Ronarc'h's service in the First World War began in the trenches. With a force of 6,000 sailors and marines he helped defend Paris during the battle of the Marne, then entered the northern sector of the western front in mid-October. His two naval regiments helped cover the Belgian army's retreat from Antwerp, then clung to the important Dixmuiden bridgehead on the Yser in savage, house-to-house fighting. When relieved in mid-November, his shattered force had lost nearly all of its original members in helping to deny the Germans possession of the Channel ports.
The submarine threat claimed Ronarc'h's attention next. Promoted vice admiral, he became director of the French antisubmarine effort in November 1915. Ronarc'h drew armed trawlers into service for antisubmarine patrols and shifted torpedo boats and destroyers from the Channel to the Mediterranean, where German and Austrian U-boats were taking a heavy toll of Allied shipping. In cooperation with the British, the Mediterranean was divided into separate zones where each navy could take primary responsibility for protecting passing merchant vessels.
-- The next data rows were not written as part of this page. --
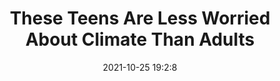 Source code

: ---
"title": "These Teens Are Less Worried About Climate Than Adults"
"date": "2021-10-25 19:2:8"
"feed_name": "RIGZONE"
"feed_website": "http://www.rigzone.com/"
"feed_rss": "http://www.rigzone.com/news/rss/rigzone_latest.aspx"
"link": "https://www.rigzone.com/news/wire/these_teens_are_less_worried_about_climate_than_adults-25-oct-2021-166810-article/?rss=true"
"source": "None"
"file": "_posts/2021-1-1-4e4a4ff85ee77f729358356861da2a61e18e4746.md"
"accident": "0"
"drilling": "0"
"dead": "0"
"injured": "0"
"arrested": "0"
"place": "unknown place"
"where": "unknown site"
"causes": "unknown"
"place_uri": "unknown place"
---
In May 1916, Ronarc'h took charge of the newly formed Naval Zone of the Northern Armies, a stretch of water extending from Nieuport to the outskirts of Le Havre. After having reinforced the Mediterranean at the expense of this region, he had the ironic task of defending the French side of the Channel with only a fraction of his country's naval resources.
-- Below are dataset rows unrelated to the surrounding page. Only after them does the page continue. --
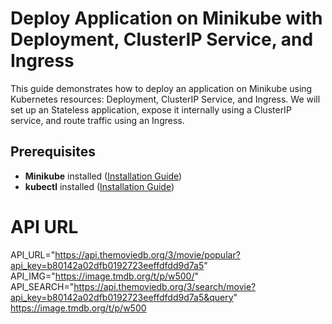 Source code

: # Deploy Application on Minikube with Deployment, ClusterIP Service, and Ingress

This guide demonstrates how to deploy an application on Minikube using Kubernetes resources: Deployment, ClusterIP Service, and Ingress. We will set up an Stateless application, expose it internally using a ClusterIP service, and route traffic using an Ingress.

## Prerequisites

- **Minikube** installed ([Installation Guide](https://minikube.sigs.k8s.io/docs/start/))
- **kubectl** installed ([Installation Guide](https://kubernetes.io/docs/tasks/tools/install-kubectl/))



# API URL
API_URL="https://api.themoviedb.org/3/movie/popular?api_key=b80142a02dfb0192723eeffdfdd9d7a5"
API_IMG="https://image.tmdb.org/t/p/w500/"
API_SEARCH="https://api.themoviedb.org/3/search/movie?api_key=b80142a02dfb0192723eeffdfdd9d7a5&query"
https://image.tmdb.org/t/p/w500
Ronarc'h's zone was the scene of numerous small actions. He skillfully deployed his thin force of submarines, destroyers, patrol boats, and aerial units to shield merchant shipping and to prevent enemy raids on the armed trawlers that helped guard the antisubmarine nets. Ronarc'h found much of his work involved close cooperation with the British commanders of the more powerful Dover Patrol. The relationship was a cordial one, but the task of blocking U-boats from passing the Dover Straits lay beyond the combined French and British forces until well into 1918. Ronarc'h provided both advice and combat vessels to support the British raid on Zeebrugge in April 1918. In May Ronarc'h argued successfully against the call of General Haig to abandon Dunkirk in the face of the German spring offensive in Flanders. To the admiral, such a withdrawal meant the inevitable loss of Calais and the cross-Channel shipping lanes.
On October 17 along with Admiral Keyes of the Dover Patrol, Ronarc'h accompanied the Belgian royal family on their solemn seaborne return to Ostend. The months following the armistice found him sweeping his northern zone clear of mines. He served briefly as chief of France's Naval General Staff, then retired in 1920. Ronarc'h died in Paris, April 1, 1940.
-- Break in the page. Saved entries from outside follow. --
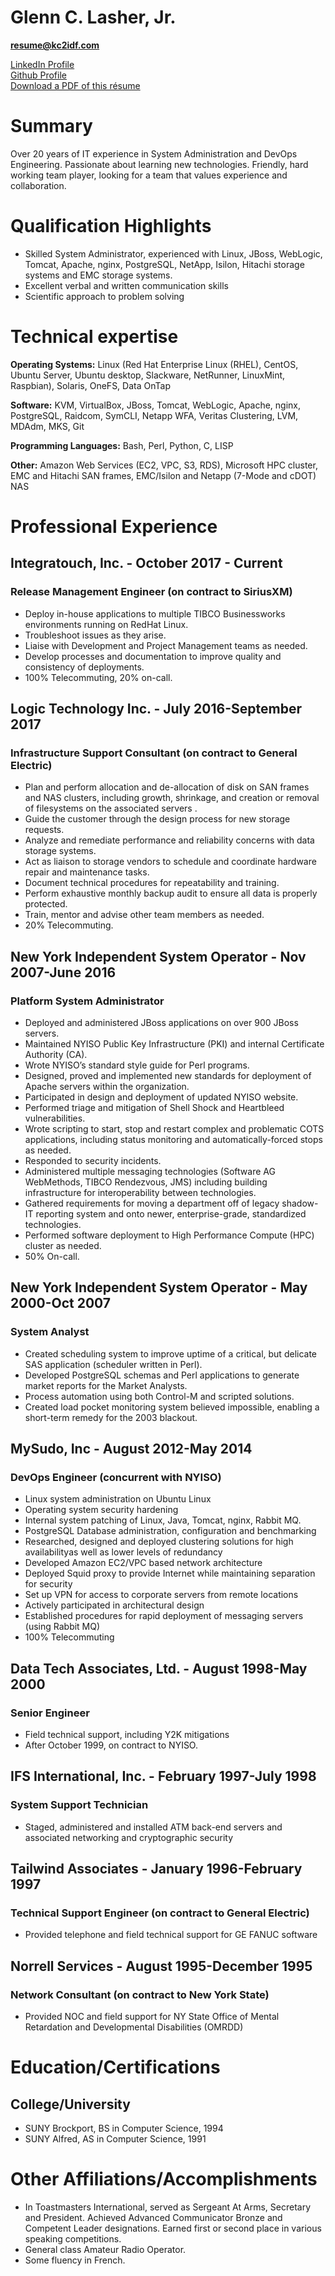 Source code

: # Glenn C. Lasher, Jr.

**resume@kc2idf.com**  

[LinkedIn Profile](https://www.linkedin.com/in/glennlasher)  
[Github Profile](https://github.com/GlennLasher)  
[Download a PDF of this r&eacute;sume](resume.pdf)

# Summary

Over 20 years of IT experience in System Administration and DevOps Engineering.  Passionate about learning new technologies. Friendly, hard working team player, looking for a team that values experience and collaboration.

# Qualification Highlights

 * Skilled System Administrator, experienced with Linux, JBoss, WebLogic, Tomcat, Apache, nginx, PostgreSQL, NetApp, Isilon, Hitachi storage systems and EMC storage systems. 
 * Excellent verbal and written communication skills 
 * Scientific approach to problem solving

# Technical expertise

**Operating Systems:** Linux (Red Hat Enterprise Linux (RHEL), CentOS, Ubuntu Server, Ubuntu desktop, Slackware, NetRunner, LinuxMint, Raspbian), Solaris, OneFS, Data OnTap

**Software:** KVM, VirtualBox, JBoss, Tomcat, WebLogic, Apache, nginx, PostgreSQL, Raidcom, SymCLI, Netapp WFA, Veritas Clustering, LVM, MDAdm, MKS, Git

**Programming Languages:** Bash, Perl, Python, C, LISP

**Other:**  Amazon Web Services (EC2, VPC, S3, RDS), Microsoft HPC cluster, EMC and Hitachi SAN frames, EMC/Isilon and Netapp (7-Mode and cDOT) NAS

# Professional Experience

## Integratouch, Inc. - October 2017 - Current
### Release Management Engineer (on contract to SiriusXM)

 * Deploy in-house applications to multiple TIBCO Businessworks environments running on RedHat Linux.
 * Troubleshoot issues as they arise.
 * Liaise with Development and Project Management teams as needed.
 * Develop processes and documentation to improve quality and consistency of deployments.
 * 100% Telecommuting, 20% on-call.
 
## Logic Technology Inc. - July 2016-September 2017
### Infrastructure Support Consultant (on contract to General Electric)

 * Plan and perform allocation and de-allocation of disk on SAN frames and NAS clusters, including growth, shrinkage, and creation or removal of filesystems on the associated servers .
 * Guide the customer through the design process for new storage requests.
 * Analyze and remediate performance and reliability concerns with data storage systems.
 * Act as liaison to storage vendors to schedule and coordinate hardware repair and maintenance tasks.
 * Document technical procedures for repeatability and training.
 * Perform exhaustive monthly backup audit to ensure all data is properly protected.
 * Train, mentor and advise other team members as needed.
 * 20% Telecommuting.

## New York Independent System Operator - Nov 2007-June 2016
### Platform System Administrator

 * Deployed and administered JBoss applications on over 900 JBoss servers.
 * Maintained NYISO Public Key Infrastructure (PKI) and internal Certificate Authority (CA).
 * Wrote NYISO’s standard style guide for Perl programs.
 * Designed, proved and implemented new standards for deployment of Apache servers within the organization.
 * Participated in design and deployment of updated NYISO website.
 * Performed triage and mitigation of Shell Shock and Heartbleed vulnerabilities.
 * Wrote scripting to start, stop and restart complex and problematic COTS applications, including status monitoring and automatically-forced stops as needed.
 * Responded to security incidents.
 * Administered multiple messaging technologies (Software AG WebMethods, TIBCO Rendezvous, JMS) including building infrastructure for interoperability between technologies.
 * Gathered requirements for moving a department off of legacy shadow-IT reporting system and onto newer, enterprise-grade, standardized technologies.
 * Performed software deployment to High Performance Compute (HPC) cluster as needed.
 * 50% On-call.
 
## New York Independent System Operator - May 2000-Oct 2007
### System Analyst

 * Created scheduling system to improve uptime of a critical, but delicate SAS application (scheduler written in Perl).
 * Developed PostgreSQL schemas and Perl applications to generate market reports for the Market Analysts.
 * Process automation using both Control-M and scripted solutions.
 * Created load pocket monitoring system believed impossible, enabling a short-term remedy for the 2003 blackout.

## MySudo, Inc - August 2012-May 2014
### DevOps Engineer (concurrent with NYISO)

 * Linux system administration on Ubuntu Linux
 * Operating system security hardening
 * Internal system patching of Linux, Java, Tomcat, nginx, Rabbit MQ.
 * PostgreSQL Database administration, configuration and benchmarking
 * Researched, designed and deployed clustering solutions for high availabilityas well as lower levels of redundancy
 * Developed Amazon EC2/VPC based network architecture
 * Deployed Squid proxy to provide Internet while maintaining separation for security
 * Set up VPN for access to corporate servers from remote locations
 * Actively participated in architectural design
 * Established procedures for rapid deployment of messaging servers (using Rabbit MQ)
 * 100% Telecommuting

## Data Tech Associates, Ltd. - August 1998-May 2000
### Senior Engineer

 * Field technical support, including Y2K mitigations
 * After October 1999, on contract to NYISO.

## IFS International, Inc. - February 1997-July 1998
### System Support Technician

 * Staged, administered and installed ATM back-end servers and associated networking and cryptographic security
 
## Tailwind Associates - January 1996-February 1997
### Technical Support Engineer (on contract to General Electric)

 * Provided telephone and field technical support for GE FANUC software

## Norrell Services - August 1995-December 1995
### Network Consultant (on contract to New York State)

 * Provided NOC and field support for NY State Office of Mental Retardation and Developmental Disabilities (OMRDD)

# Education/Certifications
## College/University
 * SUNY Brockport, BS in Computer Science, 1994
 * SUNY Alfred, AS in Computer Science, 1991

# Other Affiliations/Accomplishments

 * In Toastmasters International, served as Sergeant At Arms, Secretary and President.  Achieved Advanced Communicator Bronze and Competent Leader designations.  Earned first or second place in various speaking competitions.
 * General class Amateur Radio Operator.
 * Some fluency in French.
As Thomazi has pointed out, Ronarc'h's role in the years 1916-1918 was unspectacular but essential. Only by assuring the passage of millions of men and thousands of transports across the Channel with miniscule losses were the Allies able to continue the war. The capable French admiral with his extensive experience in fighting the U-boat might well have played a still larger role in the entire war. Ronarc'h was perhaps a superior choice for the large Mediterranean theater, with its international complexities and its continuing war against the submarines, than the succession of Dartige du Fournet and Gauchet, the diplomatically unsophisticated battleship admirals who found themselves misplaced on the center stage of France's naval war.